Instructions for the task — Would you please copy the part of the material below that opens with the line containing "This will highlight" and closes with the line containing "### Tree-Structural Pseudo-Classes: :nth-match, :nth-last-match"? Copy it exactly, and only it.

Material provided —
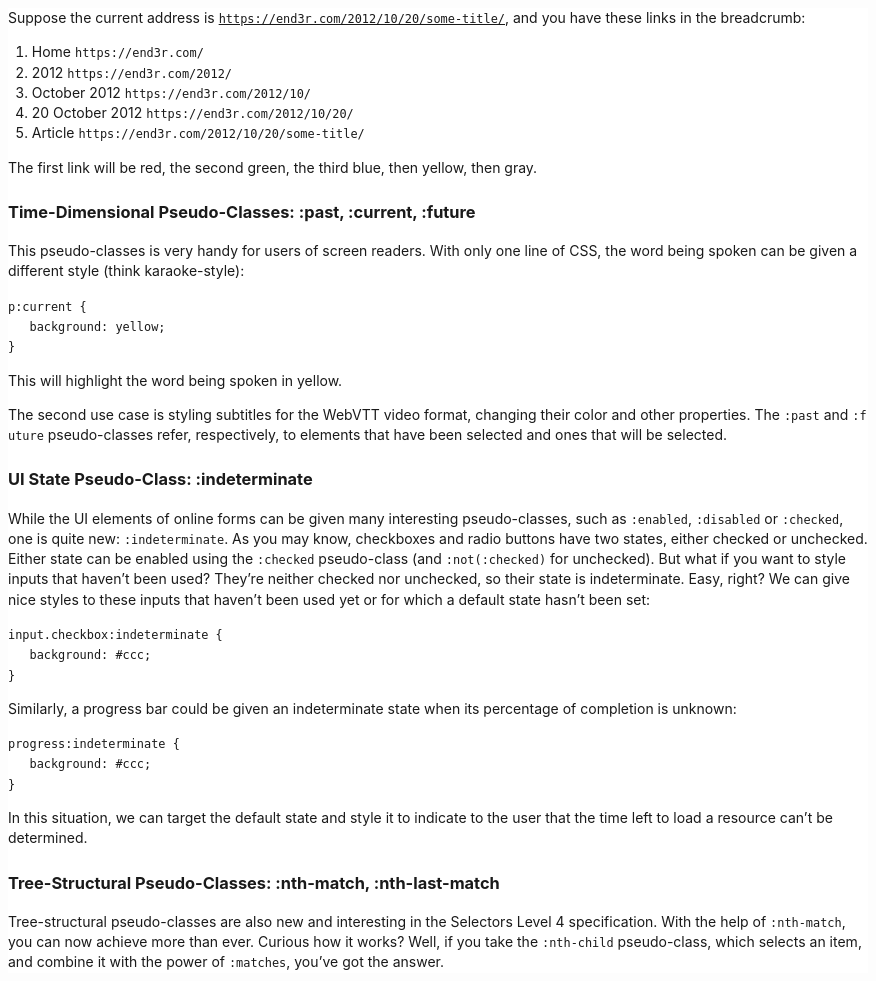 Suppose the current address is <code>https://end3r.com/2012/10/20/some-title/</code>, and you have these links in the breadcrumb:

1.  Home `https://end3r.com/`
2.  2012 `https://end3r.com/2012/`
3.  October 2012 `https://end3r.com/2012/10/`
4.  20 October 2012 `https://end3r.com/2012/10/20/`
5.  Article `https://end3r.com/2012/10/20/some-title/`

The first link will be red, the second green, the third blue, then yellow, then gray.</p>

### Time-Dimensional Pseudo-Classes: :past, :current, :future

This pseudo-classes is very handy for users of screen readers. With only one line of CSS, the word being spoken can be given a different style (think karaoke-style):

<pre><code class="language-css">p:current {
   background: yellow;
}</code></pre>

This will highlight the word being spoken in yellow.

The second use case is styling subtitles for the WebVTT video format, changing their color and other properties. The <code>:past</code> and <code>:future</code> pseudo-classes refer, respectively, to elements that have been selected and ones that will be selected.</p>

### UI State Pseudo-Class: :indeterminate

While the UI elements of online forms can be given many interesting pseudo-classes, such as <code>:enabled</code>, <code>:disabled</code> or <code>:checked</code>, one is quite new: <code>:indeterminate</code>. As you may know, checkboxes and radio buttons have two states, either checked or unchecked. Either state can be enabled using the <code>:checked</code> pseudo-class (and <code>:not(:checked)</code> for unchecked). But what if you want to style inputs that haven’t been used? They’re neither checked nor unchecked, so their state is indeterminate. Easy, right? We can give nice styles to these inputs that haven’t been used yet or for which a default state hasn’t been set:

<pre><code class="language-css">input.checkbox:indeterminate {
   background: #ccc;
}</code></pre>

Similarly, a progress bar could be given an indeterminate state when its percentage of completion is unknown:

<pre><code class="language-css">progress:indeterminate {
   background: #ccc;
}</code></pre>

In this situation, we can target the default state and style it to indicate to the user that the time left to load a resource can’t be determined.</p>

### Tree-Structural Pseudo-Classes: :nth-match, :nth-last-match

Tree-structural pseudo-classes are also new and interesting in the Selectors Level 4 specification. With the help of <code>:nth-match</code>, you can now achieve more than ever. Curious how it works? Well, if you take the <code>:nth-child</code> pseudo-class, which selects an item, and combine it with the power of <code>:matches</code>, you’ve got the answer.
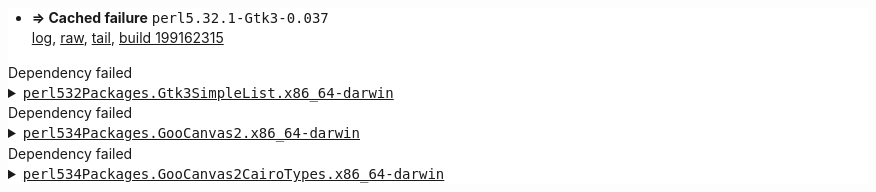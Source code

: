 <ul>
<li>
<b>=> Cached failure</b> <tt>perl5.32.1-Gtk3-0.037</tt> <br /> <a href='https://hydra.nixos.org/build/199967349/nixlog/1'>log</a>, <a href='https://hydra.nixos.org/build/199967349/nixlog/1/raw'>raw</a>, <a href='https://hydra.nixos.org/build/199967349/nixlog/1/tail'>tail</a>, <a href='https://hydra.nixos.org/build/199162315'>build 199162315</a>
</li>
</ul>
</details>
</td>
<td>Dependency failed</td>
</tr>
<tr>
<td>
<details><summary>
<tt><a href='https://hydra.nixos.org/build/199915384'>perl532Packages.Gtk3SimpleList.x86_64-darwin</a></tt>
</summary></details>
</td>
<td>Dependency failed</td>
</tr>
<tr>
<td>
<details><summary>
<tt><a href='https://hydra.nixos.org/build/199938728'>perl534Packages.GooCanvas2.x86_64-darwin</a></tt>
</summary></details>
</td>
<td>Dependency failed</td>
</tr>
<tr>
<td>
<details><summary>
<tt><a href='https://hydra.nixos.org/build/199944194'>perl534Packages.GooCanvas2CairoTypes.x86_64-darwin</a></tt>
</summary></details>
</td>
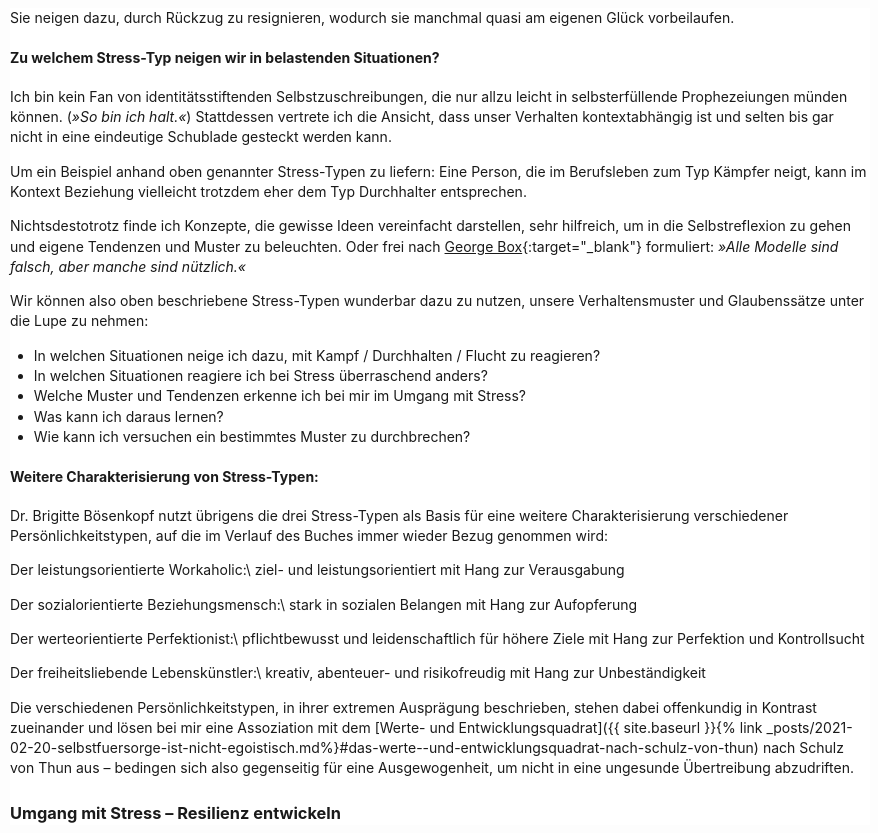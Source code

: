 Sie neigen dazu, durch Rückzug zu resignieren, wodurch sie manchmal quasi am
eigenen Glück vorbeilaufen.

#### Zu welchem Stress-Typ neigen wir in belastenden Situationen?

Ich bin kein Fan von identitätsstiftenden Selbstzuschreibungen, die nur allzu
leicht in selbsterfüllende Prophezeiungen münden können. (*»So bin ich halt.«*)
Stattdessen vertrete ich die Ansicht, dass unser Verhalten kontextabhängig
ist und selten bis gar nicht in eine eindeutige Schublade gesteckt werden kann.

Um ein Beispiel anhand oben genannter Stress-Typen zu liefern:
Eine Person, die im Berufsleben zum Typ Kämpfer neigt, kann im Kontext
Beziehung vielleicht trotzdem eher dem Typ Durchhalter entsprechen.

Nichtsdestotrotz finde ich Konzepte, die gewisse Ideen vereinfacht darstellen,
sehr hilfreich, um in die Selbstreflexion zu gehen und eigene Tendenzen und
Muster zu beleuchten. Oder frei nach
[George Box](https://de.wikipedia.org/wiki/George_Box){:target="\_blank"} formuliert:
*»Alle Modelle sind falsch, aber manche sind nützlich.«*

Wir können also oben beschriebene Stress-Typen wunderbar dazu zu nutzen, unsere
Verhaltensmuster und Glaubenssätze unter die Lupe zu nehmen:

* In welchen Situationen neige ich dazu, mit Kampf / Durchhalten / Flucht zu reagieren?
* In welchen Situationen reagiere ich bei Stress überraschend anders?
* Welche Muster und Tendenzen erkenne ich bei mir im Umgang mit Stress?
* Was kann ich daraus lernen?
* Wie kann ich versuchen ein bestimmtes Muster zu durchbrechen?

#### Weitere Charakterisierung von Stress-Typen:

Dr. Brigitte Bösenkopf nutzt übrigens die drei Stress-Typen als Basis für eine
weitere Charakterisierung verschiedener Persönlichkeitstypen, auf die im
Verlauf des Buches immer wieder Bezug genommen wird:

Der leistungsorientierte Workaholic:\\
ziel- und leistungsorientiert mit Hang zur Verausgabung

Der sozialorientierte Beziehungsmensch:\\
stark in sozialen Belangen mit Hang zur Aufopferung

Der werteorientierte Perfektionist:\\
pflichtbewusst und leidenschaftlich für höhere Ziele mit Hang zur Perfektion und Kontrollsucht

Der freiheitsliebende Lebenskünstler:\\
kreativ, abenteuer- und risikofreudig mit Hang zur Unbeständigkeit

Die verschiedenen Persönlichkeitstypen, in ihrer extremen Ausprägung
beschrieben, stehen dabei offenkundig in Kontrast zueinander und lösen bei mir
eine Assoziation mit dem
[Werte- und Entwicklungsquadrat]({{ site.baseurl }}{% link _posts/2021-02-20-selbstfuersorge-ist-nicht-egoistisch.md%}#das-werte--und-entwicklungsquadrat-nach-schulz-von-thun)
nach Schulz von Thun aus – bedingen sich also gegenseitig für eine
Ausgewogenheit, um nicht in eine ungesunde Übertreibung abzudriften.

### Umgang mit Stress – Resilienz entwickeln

Exercise result —
This will highlight the word being spoken in yellow.

The second use case is styling subtitles for the WebVTT video format, changing their color and other properties. The <code>:past</code> and <code>:future</code> pseudo-classes refer, respectively, to elements that have been selected and ones that will be selected.</p>

### UI State Pseudo-Class: :indeterminate

While the UI elements of online forms can be given many interesting pseudo-classes, such as <code>:enabled</code>, <code>:disabled</code> or <code>:checked</code>, one is quite new: <code>:indeterminate</code>. As you may know, checkboxes and radio buttons have two states, either checked or unchecked. Either state can be enabled using the <code>:checked</code> pseudo-class (and <code>:not(:checked)</code> for unchecked). But what if you want to style inputs that haven’t been used? They’re neither checked nor unchecked, so their state is indeterminate. Easy, right? We can give nice styles to these inputs that haven’t been used yet or for which a default state hasn’t been set:

<pre><code class="language-css">input.checkbox:indeterminate {
   background: #ccc;
}</code></pre>

Similarly, a progress bar could be given an indeterminate state when its percentage of completion is unknown:

<pre><code class="language-css">progress:indeterminate {
   background: #ccc;
}</code></pre>

In this situation, we can target the default state and style it to indicate to the user that the time left to load a resource can’t be determined.</p>

### Tree-Structural Pseudo-Classes: :nth-match, :nth-last-match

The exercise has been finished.